Acts 1:1-11; Luke 24:44-53; Ephesians 1:15-23
We are in the interim between Easter and Pentecost. Of course, we live
in an interim in other ways: we anticipate graduations, new jobs, the
resolution of dilemmas. In the U.S., it is as if we are suspended
between an old world--a disintegrating empire--and the emergence of
something new. Phyllis Tickle writes about this possibility specifically for the church.
The
first followers of Jesus lived in an interim time. In the beginning of
Acts, the risen Lord instructs the disciples to stay in Jerusalem and
wait for the coming of the Holy Spirit. This they do for 40 days,
recalling Moses on the mountain, receiving the law and experiencing the
glory of the Lord.
"Lord," they ask Jesus, "is this the time that your kingdom is going to come?"
"No,"
Jesus says, "it is not for you to know that. . . . But you will receive
power when the Holy Spirit comes upon you, and you will be my
witnesses."
Then Jesus ascends to heaven, and two men in white
robes ask the disciples, "Why are you looking up to heaven? He is going
to come back!"
In his commentary on the ascension, Peter Gomes
insists that the event has both an upward vision and a downward vision.

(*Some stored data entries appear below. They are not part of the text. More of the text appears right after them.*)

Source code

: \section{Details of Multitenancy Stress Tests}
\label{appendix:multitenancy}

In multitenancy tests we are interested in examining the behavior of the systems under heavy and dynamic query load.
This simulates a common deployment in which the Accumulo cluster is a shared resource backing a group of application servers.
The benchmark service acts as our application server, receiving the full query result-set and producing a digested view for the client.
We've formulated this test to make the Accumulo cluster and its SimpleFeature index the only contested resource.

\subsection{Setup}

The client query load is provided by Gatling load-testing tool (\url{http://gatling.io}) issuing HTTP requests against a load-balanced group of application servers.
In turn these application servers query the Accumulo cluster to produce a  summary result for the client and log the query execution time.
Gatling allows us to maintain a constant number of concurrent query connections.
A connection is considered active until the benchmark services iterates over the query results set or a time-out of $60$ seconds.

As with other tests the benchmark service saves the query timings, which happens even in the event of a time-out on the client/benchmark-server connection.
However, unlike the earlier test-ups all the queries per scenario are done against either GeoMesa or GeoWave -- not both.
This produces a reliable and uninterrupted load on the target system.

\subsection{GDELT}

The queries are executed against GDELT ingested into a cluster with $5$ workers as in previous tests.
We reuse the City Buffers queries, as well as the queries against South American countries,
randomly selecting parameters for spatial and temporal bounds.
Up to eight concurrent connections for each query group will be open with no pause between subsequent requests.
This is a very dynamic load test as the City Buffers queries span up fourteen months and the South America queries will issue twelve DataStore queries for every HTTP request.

The upward vision is heaven: "I go to prepare a place for you." Amidst
the troubles of this world, we want to be lifted up--we need an upward
vision.
But there is also the downward vision, expressed in the
question, "Why are you looking up toward heaven?" In other words, there
is more to do. Put your hand to the plow, be faithful and the Lord will
return. Immerse yourself in the daily life of this world.
As a
college student, I had a part-time job as a youth director of an
inner-city Methodist church in the deep South. There were about 100 of
us: 75 people age 75 and older who had built the church, and 25 people
under age 25 who lived nearby. There was no one in his or her 30s, 40s,
50s or 60s. The church had missed almost two generations.
At the
beginning of the service, the song leader would take requests from the
Cokesbury hymnal. Invariably, a senior adult would request "Victory in
Jesus." I would think to myself, "These folks just want to escape. Their
church is dying, and they're singing about streets of gold beyond the
crystal sea."
I would later see it from a different perspective:
these were the builders and the sustainers of this church. They loved
the youth even though they were not related to them by family ties. They
were teaching me and the others the importance of an upward vision.
Yet
the downward vision remains: the work of the church goes on, as the
needs of the world persist and the poor are always with us. Like all
Christian ideas, the ascension must relate to what life is like on the
ground. As one of my favorite seminary professors would say, "Tell me
who takes out the garbage, and I will tell you about your theology." We
live in the interim, gripped by both an upward and a downward vision.
Whether we're singing "Victory in Jesu" or taking out the garbage, a voice inside asks us, "Why are you looking up to heaven?"